• Task requirements
For each line below, check for the word "seconds", then state how many lines contain it, with no other output.

• Data under study
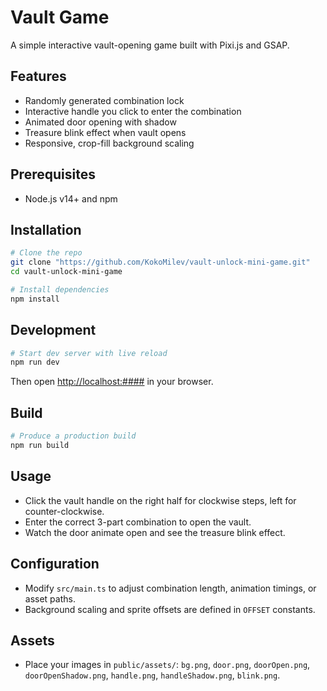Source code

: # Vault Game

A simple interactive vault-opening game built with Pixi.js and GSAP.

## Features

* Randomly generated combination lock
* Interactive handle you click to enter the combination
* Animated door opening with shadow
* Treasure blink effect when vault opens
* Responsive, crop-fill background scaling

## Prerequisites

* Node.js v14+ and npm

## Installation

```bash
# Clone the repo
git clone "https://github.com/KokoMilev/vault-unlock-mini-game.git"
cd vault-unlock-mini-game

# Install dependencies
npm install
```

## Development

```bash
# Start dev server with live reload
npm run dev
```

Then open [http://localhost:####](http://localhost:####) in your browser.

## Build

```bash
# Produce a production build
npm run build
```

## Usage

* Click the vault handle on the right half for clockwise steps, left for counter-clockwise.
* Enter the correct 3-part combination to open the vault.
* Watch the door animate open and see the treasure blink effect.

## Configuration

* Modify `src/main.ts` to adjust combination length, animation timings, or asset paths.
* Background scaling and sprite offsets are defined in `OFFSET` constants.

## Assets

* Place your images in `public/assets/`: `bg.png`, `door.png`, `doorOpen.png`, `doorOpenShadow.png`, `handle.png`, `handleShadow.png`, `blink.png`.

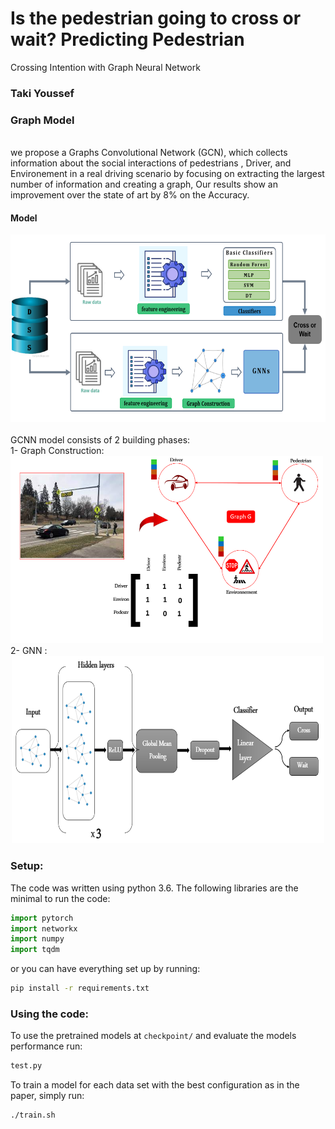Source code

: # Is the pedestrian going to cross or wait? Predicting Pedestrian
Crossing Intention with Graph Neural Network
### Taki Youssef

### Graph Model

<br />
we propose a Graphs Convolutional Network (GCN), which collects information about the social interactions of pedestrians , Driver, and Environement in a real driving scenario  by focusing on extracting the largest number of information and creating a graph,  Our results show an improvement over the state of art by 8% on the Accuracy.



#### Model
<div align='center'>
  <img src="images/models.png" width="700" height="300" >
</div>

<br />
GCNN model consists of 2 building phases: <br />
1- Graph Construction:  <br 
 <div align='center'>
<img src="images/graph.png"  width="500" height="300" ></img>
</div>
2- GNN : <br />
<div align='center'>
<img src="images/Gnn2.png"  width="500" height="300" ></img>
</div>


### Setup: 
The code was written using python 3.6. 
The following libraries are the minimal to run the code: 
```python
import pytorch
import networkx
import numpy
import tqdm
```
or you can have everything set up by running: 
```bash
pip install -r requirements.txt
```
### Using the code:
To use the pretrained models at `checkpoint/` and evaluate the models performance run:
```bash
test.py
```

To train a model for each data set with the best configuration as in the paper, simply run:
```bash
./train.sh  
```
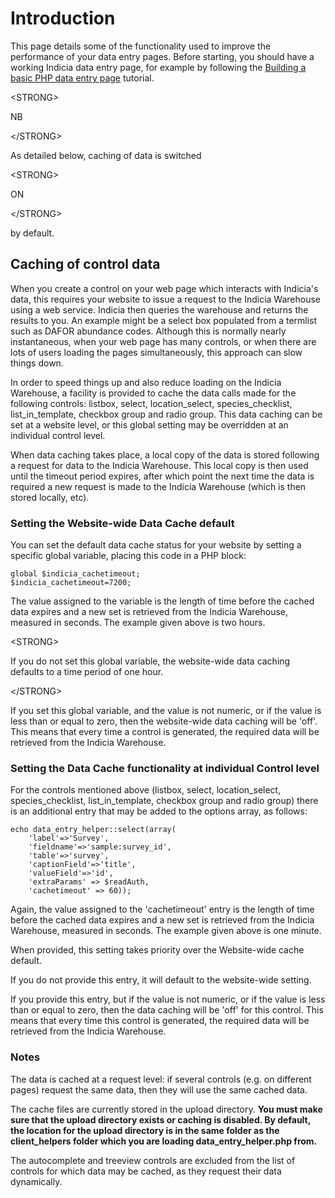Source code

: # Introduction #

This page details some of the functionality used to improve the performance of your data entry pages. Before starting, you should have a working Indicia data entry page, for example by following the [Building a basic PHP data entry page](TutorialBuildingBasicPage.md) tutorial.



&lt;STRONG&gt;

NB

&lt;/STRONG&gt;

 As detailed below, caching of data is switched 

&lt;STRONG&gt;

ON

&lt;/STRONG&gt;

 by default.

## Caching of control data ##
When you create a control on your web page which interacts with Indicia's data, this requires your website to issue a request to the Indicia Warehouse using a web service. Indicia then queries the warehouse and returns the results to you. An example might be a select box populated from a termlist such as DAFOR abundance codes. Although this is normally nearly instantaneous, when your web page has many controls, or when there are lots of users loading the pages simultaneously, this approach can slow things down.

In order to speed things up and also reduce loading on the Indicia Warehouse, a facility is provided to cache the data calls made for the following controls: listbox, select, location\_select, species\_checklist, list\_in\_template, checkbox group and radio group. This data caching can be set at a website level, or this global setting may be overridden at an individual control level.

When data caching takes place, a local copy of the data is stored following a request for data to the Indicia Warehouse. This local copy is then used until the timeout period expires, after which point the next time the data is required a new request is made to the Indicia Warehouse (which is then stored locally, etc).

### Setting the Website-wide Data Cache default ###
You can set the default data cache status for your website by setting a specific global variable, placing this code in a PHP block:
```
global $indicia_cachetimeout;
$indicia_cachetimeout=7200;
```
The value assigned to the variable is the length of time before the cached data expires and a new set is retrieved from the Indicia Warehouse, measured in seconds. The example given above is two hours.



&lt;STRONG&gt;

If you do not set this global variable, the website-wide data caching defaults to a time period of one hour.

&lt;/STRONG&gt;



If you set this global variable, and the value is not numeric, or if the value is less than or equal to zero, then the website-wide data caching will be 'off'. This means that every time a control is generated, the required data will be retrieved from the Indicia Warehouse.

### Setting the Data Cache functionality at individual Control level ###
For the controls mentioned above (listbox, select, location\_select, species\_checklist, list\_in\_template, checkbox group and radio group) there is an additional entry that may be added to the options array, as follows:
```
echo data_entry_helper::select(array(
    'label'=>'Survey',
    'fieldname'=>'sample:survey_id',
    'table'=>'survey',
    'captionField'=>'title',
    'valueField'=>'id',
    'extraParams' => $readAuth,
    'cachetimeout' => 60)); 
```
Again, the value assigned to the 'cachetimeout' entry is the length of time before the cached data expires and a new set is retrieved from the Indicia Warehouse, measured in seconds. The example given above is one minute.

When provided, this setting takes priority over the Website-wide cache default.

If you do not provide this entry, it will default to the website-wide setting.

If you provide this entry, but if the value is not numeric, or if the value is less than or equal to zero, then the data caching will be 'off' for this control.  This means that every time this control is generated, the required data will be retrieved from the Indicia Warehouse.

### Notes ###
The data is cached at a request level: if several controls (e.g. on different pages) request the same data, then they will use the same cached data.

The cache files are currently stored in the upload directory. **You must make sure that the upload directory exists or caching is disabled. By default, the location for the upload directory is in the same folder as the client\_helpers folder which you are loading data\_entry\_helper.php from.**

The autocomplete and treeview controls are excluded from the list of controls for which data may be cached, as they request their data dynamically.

• Result for this task
2